- Records provided
*** Block opens ***
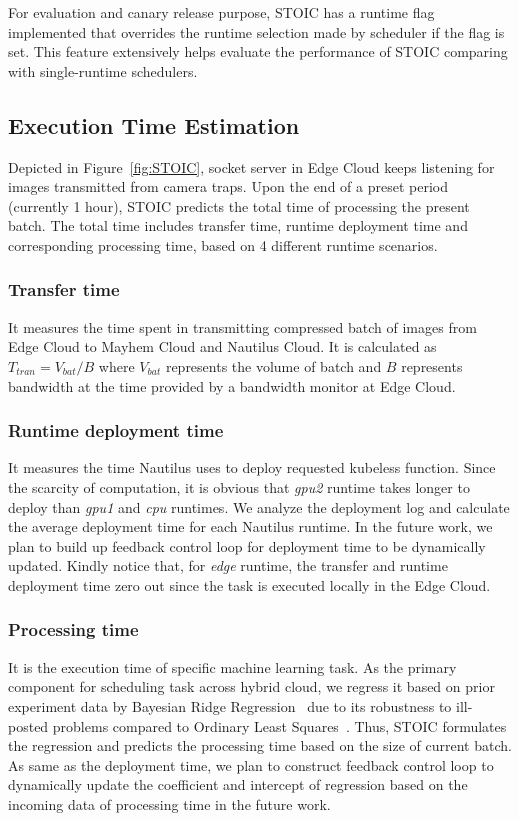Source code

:  For evaluation and canary release purpose, STOIC has a runtime flag implemented that overrides the runtime selection made by scheduler if the flag is set. This feature extensively helps evaluate the performance of STOIC comparing with single-runtime schedulers.
 
 
 \subsection{Execution Time Estimation}
 Depicted in Figure~\ref{fig:STOIC}, socket server in Edge Cloud keeps listening for images transmitted from camera traps. Upon the end of a preset period (currently 1 hour), STOIC predicts the total time of processing the present batch. The total time includes transfer time, runtime deployment time and corresponding processing time, based on 4 different runtime scenarios. 
 
 \subsubsection{Transfer time} It measures the time spent in transmitting compressed batch of images from Edge Cloud to Mayhem Cloud and Nautilus Cloud. It is calculated as ${T_{tran} = V_{bat} / B}$ where $V_{bat}$ represents the volume of batch and $B$ represents bandwidth at the time provided by a bandwidth monitor at Edge Cloud. 
 
 \subsubsection{Runtime deployment time} It measures the time Nautilus uses to deploy requested kubeless function. Since the scarcity of computation, it is obvious that \textit{gpu2} runtime takes longer to deploy than \textit{gpu1} and \textit{cpu} runtimes. We analyze the deployment log and calculate the average deployment time for each Nautilus runtime. In the future work, we plan to build up feedback control loop for deployment time to be dynamically updated. Kindly notice that, for \textit{edge} runtime, the transfer and runtime deployment time zero out since the task is executed locally in the Edge Cloud.
 
 \subsubsection{Processing time} It is the execution time of specific machine learning task. As the primary component for scheduling task across hybrid cloud, we regress it based on prior experiment data by Bayesian Ridge Regression~\cite{ref:brr} due to its robustness to ill-posted problems compared to Ordinary Least Squares~\cite{ref:ols}. Thus, STOIC formulates the regression and predicts the processing time based on the size of current batch. As same as the deployment time, we plan to construct feedback control loop to dynamically update the coefficient and intercept of regression based on the incoming data of processing time in the future work.
 

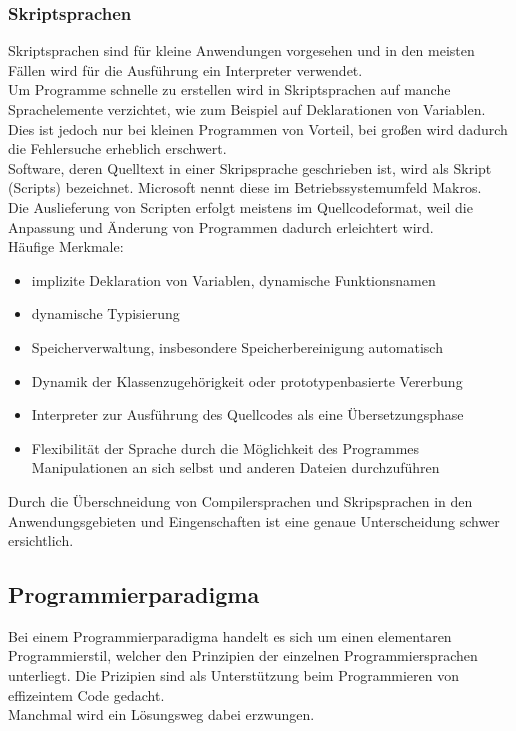 \documentclass[12pt,a4paper]{report}
\begin{document}
\subsubsection{Skriptsprachen}
Skriptsprachen sind für kleine Anwendungen vorgesehen und in den meisten Fällen wird für die Ausführung ein Interpreter verwendet.\\
Um Programme schnelle zu erstellen wird in Skriptsprachen auf manche Sprachelemente verzichtet, wie zum Beispiel auf Deklarationen von Variablen. Dies ist jedoch nur bei kleinen Programmen von Vorteil, bei großen wird dadurch die Fehlersuche erheblich erschwert.\\
Software, deren Quelltext in einer Skripsprache geschrieben ist, wird als Skript (Scripts) bezeichnet. Microsoft nennt diese im Betriebssystemumfeld Makros.\\
Die Auslieferung von Scripten erfolgt meistens im Quellcodeformat, weil die Anpassung und Änderung von Programmen dadurch erleichtert wird.
\\Häufige Merkmale:
\begin{itemize}
\item implizite Deklaration von Variablen, dynamische Funktionsnamen
\item dynamische Typisierung
\item Speicherverwaltung, insbesondere Speicherbereinigung automatisch
\item Dynamik der Klassenzugehörigkeit oder prototypenbasierte Vererbung
\item Interpreter zur Ausführung des Quellcodes als eine Übersetzungsphase
\item Flexibilität der Sprache durch die Möglichkeit des Programmes Manipulationen an sich selbst und anderen Dateien durchzuführen
\end{itemize}
Durch die Überschneidung von Compilersprachen und Skripsprachen in den Anwendungsgebieten und Eingenschaften ist eine genaue Unterscheidung schwer ersichtlich.

\subsection{Programmierparadigma}
Bei einem Programmierparadigma handelt es sich um einen elementaren Programmierstil, welcher den Prinzipien der einzelnen Programmiersprachen unterliegt. Die Prizipien sind als Unterstützung beim Programmieren von effizeintem Code gedacht.
\\Manchmal wird ein Lösungsweg dabei erzwungen.\\
\end{document}
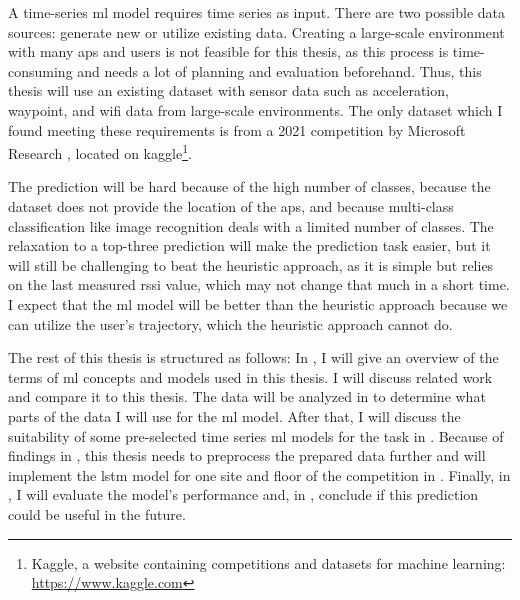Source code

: A time-series \ac{ml} model requires time series  as input.
There are two possible data sources: generate new or utilize existing data. 
Creating a large-scale environment with many \acp{ap} and users is not feasible for this thesis, as this process is time-consuming and needs a lot of planning and evaluation beforehand.
Thus, this thesis will use an existing dataset with sensor data such as acceleration, waypoint, and \ac{wifi} data from large-scale environments.
The only dataset which I found meeting these requirements is from a 2021 competition by Microsoft Research \cite{IndoorLocationNavigation}, located on kaggle\footnote{Kaggle, a website containing competitions and datasets for machine learning: \url{https://www.kaggle.com}}.

The prediction will be hard because of the high number of classes, because the dataset does not provide the location of the \acp{ap}, and because  multi-class classification like image recognition deals with a limited number of classes.
The relaxation to a top-three prediction will make the prediction task easier, but it will still be challenging to beat the heuristic approach, as it is simple but relies on the last measured \ac{rssi} value, which may not change that much in a short time. 
I expect that the \ac{ml} model will be better than the heuristic approach because we can utilize the user's trajectory, which the heuristic approach cannot do.

The rest of this thesis is structured as follows:
In , I will give an overview of the terms of \ac{ml} concepts and models used in this thesis.
 I will discuss related work and compare it to this thesis.
The data will be analyzed in  to determine what parts of the data I will use for the \ac{ml} model.
After that, I will discuss the suitability of some pre-selected time series \ac{ml} models for the task in . 
Because of findings in , this thesis needs to preprocess the prepared data further and will implement the \ac{lstm} model for one site and floor of the competition in .
Finally, in , I will evaluate the model's performance and, in , conclude if this prediction could be useful in the future.
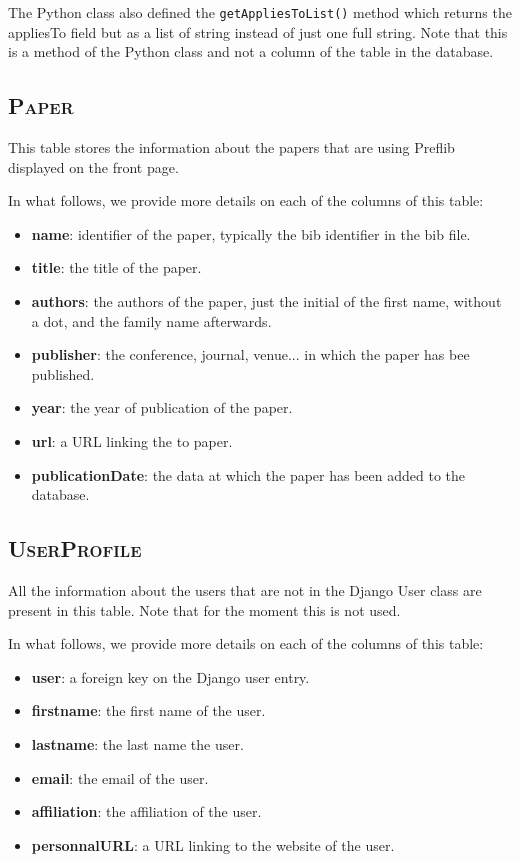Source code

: \documentclass{report}
\begin{document}
	The Python class also defined the \texttt{getAppliesToList()} method which returns the appliesTo field but as a list of string instead of just one full string. Note that this is a method of the Python class and not a column of the table in the database.

	\subsection*{\faDatabase{} \textsc{Paper}}
	
	This table stores the information about the papers that are using Preflib displayed on the front page.
	
	In what follows, we provide more details on each of the columns of this table:
	\begin{itemize}
		\item \textbf{name}: identifier of the paper, typically the bib identifier in the bib file.
		\item \textbf{title}: the title of the paper.
		\item \textbf{authors}: the authors of the paper, just the initial of the first name, without a dot, and the family name afterwards.
		\item \textbf{publisher}: the conference, journal, venue... in which the paper has bee published.
		\item \textbf{year}: the year of publication of the paper.
		\item \textbf{url}: a URL linking the to paper.
		\item \textbf{publicationDate}: the data at which the paper has been added to the database.
	\end{itemize}

	\subsection*{\faDatabase{} \textsc{UserProfile}}
	
	All the information about the users that are not in the Django User class are present in this table. Note that for the moment this is not used.
	
	In what follows, we provide more details on each of the columns of this table:
	\begin{itemize}
		\item \textbf{user}: a foreign key on the Django user entry.
		\item \textbf{firstname}: the first name of the user.
		\item \textbf{lastname}: the last name the user.
		\item \textbf{email}: the email of the user.
		\item \textbf{affiliation}: the affiliation of the user.
		\item \textbf{personnalURL}: a URL linking to the website of the user.
	\end{itemize}
	
\end{document}
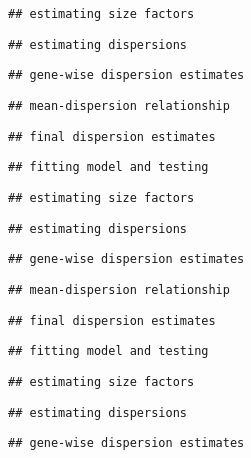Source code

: \documentclass[
]{article}
\begin{document}
\begin{verbatim}
## estimating size factors
\end{verbatim}

\begin{verbatim}
## estimating dispersions
\end{verbatim}

\begin{verbatim}
## gene-wise dispersion estimates
\end{verbatim}

\begin{verbatim}
## mean-dispersion relationship
\end{verbatim}

\begin{verbatim}
## final dispersion estimates
\end{verbatim}

\begin{verbatim}
## fitting model and testing
\end{verbatim}

\begin{verbatim}
## estimating size factors
\end{verbatim}

\begin{verbatim}
## estimating dispersions
\end{verbatim}

\begin{verbatim}
## gene-wise dispersion estimates
\end{verbatim}

\begin{verbatim}
## mean-dispersion relationship
\end{verbatim}

\begin{verbatim}
## final dispersion estimates
\end{verbatim}

\begin{verbatim}
## fitting model and testing
\end{verbatim}

\begin{verbatim}
## estimating size factors
\end{verbatim}

\begin{verbatim}
## estimating dispersions
\end{verbatim}

\begin{verbatim}
## gene-wise dispersion estimates
\end{verbatim}
\end{document}
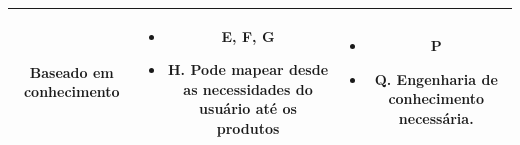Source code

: \begin{table}[ht]
\begin{tabular}{ccc}
	\midrule
	\textbf{Baseado em conhecimento}  & \begin{minipage} [t] {0.3\textwidth} \begin{itemize} \item E, F, G \item H. Pode mapear desde as necessidades do usuário até os produtos\end{itemize} \end{minipage} & \begin{minipage} [t] {0.3\textwidth} \begin{itemize} \item P \item Q. Engenharia de conhecimento necessária.\end{itemize} \end{minipage} \\ 
	\bottomrule	
	\end{tabular}
\end{table}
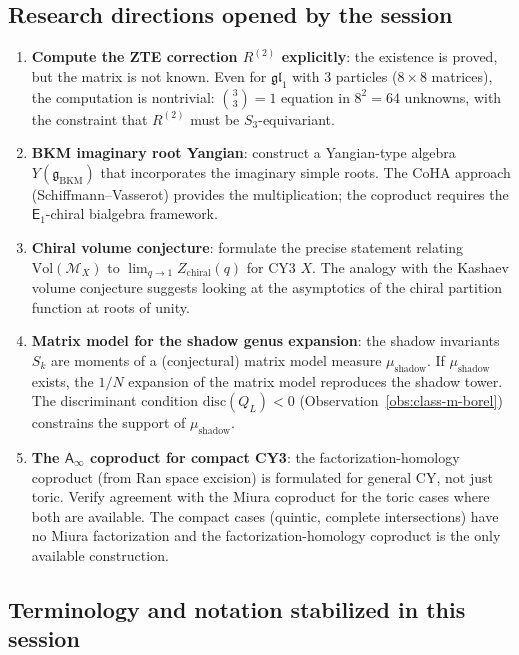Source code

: \documentclass[11pt]{article}
\newcommand{\cM}{\mathcal{M}}
\newcommand{\fg}{\mathfrak{g}}
\newcommand{\fgl}{\mathfrak{gl}}
\newcommand{\Eone}{\mathsf{E}_1}
\newcommand{\Ainf}{\mathsf{A}_{\infty}}
\begin{document}
\subsection{Research directions opened by the session}
\label{subsec:research-opened}

\begin{enumerate}[label=\textup{(\arabic*)}]
 \item \textbf{Compute the ZTE correction $R^{(2)}$ explicitly}:
 the existence is proved, but the matrix is not known. Even for
 $\fgl_1$ with $3$ particles ($8 \times 8$ matrices), the computation
 is nontrivial: $\binom{3}{3} = 1$ equation in $8^2 = 64$ unknowns,
 with the constraint that $R^{(2)}$ must be $S_3$-equivariant.

 \item \textbf{BKM imaginary root Yangian}: construct a Yangian-type
 algebra $Y(\fg_{\mathrm{BKM}})$ that incorporates the imaginary
 simple roots. The CoHA approach (Schiffmann--Vasserot) provides
 the multiplication; the coproduct requires the $\Eone$-chiral
 bialgebra framework.

 \item \textbf{Chiral volume conjecture}: formulate the precise
 statement relating $\mathrm{Vol}(\cM_X)$ to
 $\lim_{q \to 1} Z_{\mathrm{chiral}}(q)$ for CY3 $X$. The
 analogy with the Kashaev volume conjecture suggests looking at
 the asymptotics of the chiral partition function at roots of unity.

 \item \textbf{Matrix model for the shadow genus expansion}:
 the shadow invariants $S_k$ are moments of a (conjectural) matrix
 model measure $\mu_{\mathrm{shadow}}$. If $\mu_{\mathrm{shadow}}$
 exists, the $1/N$ expansion of the matrix model reproduces the
 shadow tower. The discriminant condition
 $\mathrm{disc}(Q_L) < 0$ (Observation~\ref{obs:class-m-borel})
 constrains the support of $\mu_{\mathrm{shadow}}$.

 \item \textbf{The $\Ainf$ coproduct for compact CY3}: the
 factorization-homology coproduct (from Ran space excision) is
 formulated for general CY, not just toric. Verify agreement with
 the Miura coproduct for the toric cases where both are available.
 The compact cases (quintic, complete intersections) have no Miura
 factorization and the factorization-homology coproduct is the
 only available construction.
\end{enumerate}

\subsection{Terminology and notation stabilized in this session}
\label{subsec:terminology-stabilized}
\end{document}
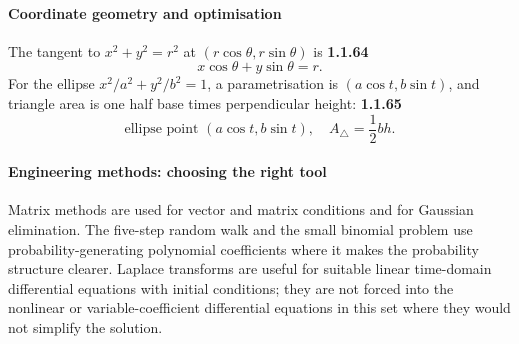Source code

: \paragraph*{Coordinate geometry and optimisation}
The tangent to $x^2+y^2=r^2$ at $(r\cos\theta,r\sin\theta)$ is
\noindent\textbf{1.1.64}\quad
\[
x\cos\theta+y\sin\theta=r.\tag{1.1.64.1}
\]
For the ellipse $x^2/a^2+y^2/b^2=1$, a parametrisation is $(a\cos t,b\sin t)$, and triangle area is one half base times perpendicular height:
\noindent\textbf{1.1.65}\quad
\[\text{ellipse point }(a\cos t,b\sin t),\quad A_{\triangle}=\frac12 bh.\tag{1.1.65.1}\]

\paragraph*{Engineering methods: choosing the right tool}
Matrix methods are used for vector and matrix conditions and for Gaussian elimination. The five-step random walk and the small binomial problem use probability-generating polynomial coefficients where it makes the probability structure clearer. Laplace transforms are useful for suitable linear time-domain differential equations with initial conditions; they are not forced into the nonlinear or variable-coefficient differential equations in this set where they would not simplify the solution.
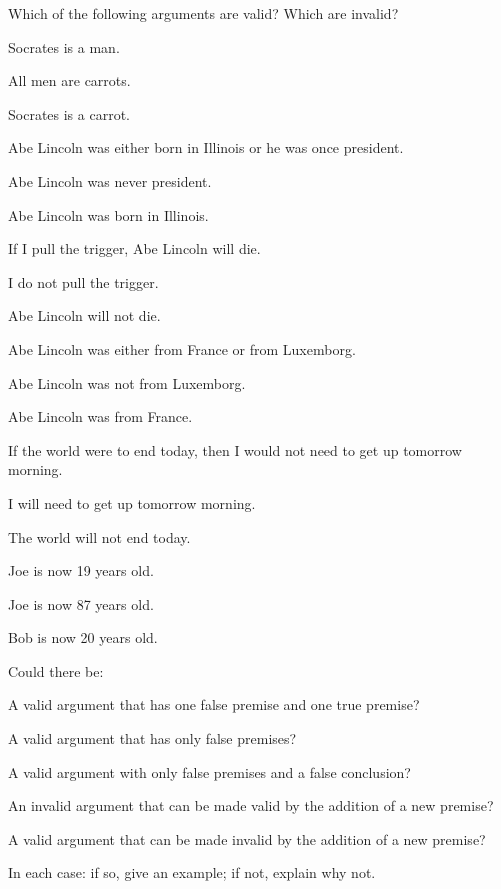 \practiceproblems
\problempart
Which of the following arguments are valid? Which are invalid?

\begin{earg}
\item Socrates is a man.
\item All men are carrots.
\item[\therefore] Socrates is a carrot.
\end{earg}

\begin{earg}
\item Abe Lincoln was either born in Illinois or he was once president.
\item Abe Lincoln was never president.
\item[\therefore] Abe Lincoln was born in Illinois.
\end{earg}

\begin{earg}
\item If I pull the trigger, Abe Lincoln will die.
\item I do not pull the trigger.
\item[\therefore] Abe Lincoln will not die.
\end{earg}

\begin{earg}
\item Abe Lincoln was either from France or from Luxemborg.
\item Abe Lincoln was not from Luxemborg.
\item[\therefore] Abe Lincoln was from France.
\end{earg}

\begin{earg}
\item If the world were to end today, then I would not need to get up tomorrow morning.
\item I will need to get up tomorrow morning.
\item[\therefore] The world will not end today.
\end{earg}

\begin{earg}
\item Joe is now 19 years old.
\item Joe is now 87 years old.
\item[\therefore] Bob is now 20 years old.
\end{earg}

\problempart
\label{pr.EnglishCombinations}
Could there be:
	\begin{earg}
		\item A valid argument that has one false premise and one true premise?
		\item A valid argument that has only false premises?
		\item A valid argument with only false premises and a false conclusion?
		\item An invalid argument that can be made valid by the addition of a new premise?
		\item A valid argument that can be made invalid by the addition of a new premise?
	\end{earg}
In each case: if so, give an example; if not, explain why not.


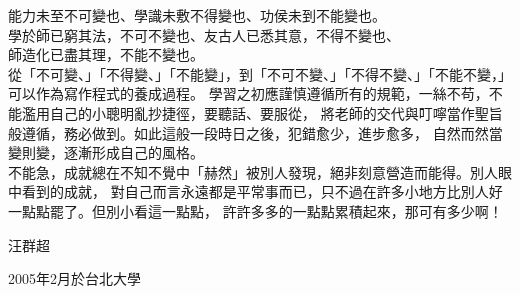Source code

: {\MB 能力未至不可變也、學識未敷不得變也、功侯未到不能變也。\\
學於師已窮其法，不可不變也、友古人已悉其意，不得不變也、\\
師造化已盡其理，不能不變也。}\\

從「不可變、」「不得變、」「不能變」，到「不可不變、」「不得不變、」「不能不變，」可以作為寫作程式的養成過程。
學習之初應謹慎遵循所有的規範，一絲不苟，不能濫用自己的小聰明亂抄捷徑，要聽話、要服從，
將老師的交代與叮嚀當作聖旨般遵循，務必做到。如此這般一段時日之後，犯錯愈少，進步愈多，
自然而然當變則變，逐漸形成自己的風格。\\

不能急，成就總在不知不覺中「赫然」被別人發現，絕非刻意營造而能得。別人眼中看到的成就，
對自己而言永遠都是平常事而已，只不過在許多小地方比別人好一點點罷了。但別小看這一點點，
許許多多的一點點累積起來，那可有多少啊！

\begin{flushright}
    汪群超
    \par\vspace*{-2pt}\hfill 2005年2月於台北大學
\end{flushright}
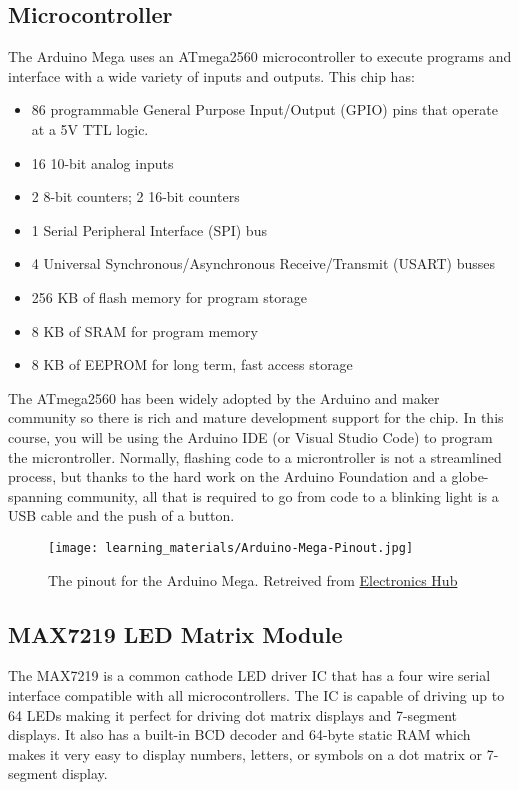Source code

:     \subsection*{Microcontroller}
    The Arduino Mega uses an ATmega2560 microcontroller to execute programs and interface with a wide variety of inputs and outputs.
    This chip has:
    \begin{itemize}
        \item 86 programmable General Purpose Input/Output (GPIO) pins that operate at a 5V TTL logic.
        \item 16 10-bit analog inputs
        \item 2 8-bit counters; 2 16-bit counters
        \item 1 Serial Peripheral Interface (SPI) bus
        \item 4 Universal Synchronous/Asynchronous Receive/Transmit (USART) busses
        \item 256 KB of flash memory for program storage
        \item 8 KB of SRAM for program memory
        \item 8 KB of EEPROM for long term, fast access storage
    \end{itemize}

    The ATmega2560 has been widely adopted by the Arduino and maker community so there is rich and mature development support for the chip.
    In this course, you will be using the Arduino IDE (or Visual Studio Code) to program the microntroller. 
    Normally, flashing code to a microntroller is not a streamlined process, but thanks to the hard work on the Arduino Foundation and a globe-spanning community, all that is required to go from code to a blinking light is a USB cable and the push of a button.

    \begin{figure*}[h!]
        \texttt{[image: learning\_materials/Arduino-Mega-Pinout.jpg]}
        \caption[Arduino Mega Pinout]{The pinout for the Arduino Mega. Retreived from \href{https://www.electronicshub.org/wp-content/uploads/2021/01/Arduino-Mega-Pinout.jpg}{Electronics Hub}}
    \end{figure*}

    \subsection*{MAX7219 LED Matrix Module}
    The MAX7219 is a common cathode LED driver IC that has a four wire serial interface compatible with all microcontrollers.
    The IC is capable of driving up to 64 LEDs making it perfect for driving dot matrix displays and 7-segment displays.
    It also has a built-in BCD decoder and 64-byte static RAM which makes it very easy to display numbers, letters, or symbols on a dot matrix or 7-segment display.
*** Block closes ***
- Aim of the exercise
Scan the entries above for the line containing "will need to get up tomorrow morning.", and copy it and all lines after it exactly, down to and including the line containing "An invalid argument".

- Reply to the task
\item I will need to get up tomorrow morning.
\item[\therefore] The world will not end today.
\end{earg}

\begin{earg}
\item Joe is now 19 years old.
\item Joe is now 87 years old.
\item[\therefore] Bob is now 20 years old.
\end{earg}

\problempart
\label{pr.EnglishCombinations}
Could there be:
	\begin{earg}
		\item A valid argument that has one false premise and one true premise?
		\item A valid argument that has only false premises?
		\item A valid argument with only false premises and a false conclusion?
		\item An invalid argument that can be made valid by the addition of a new premise?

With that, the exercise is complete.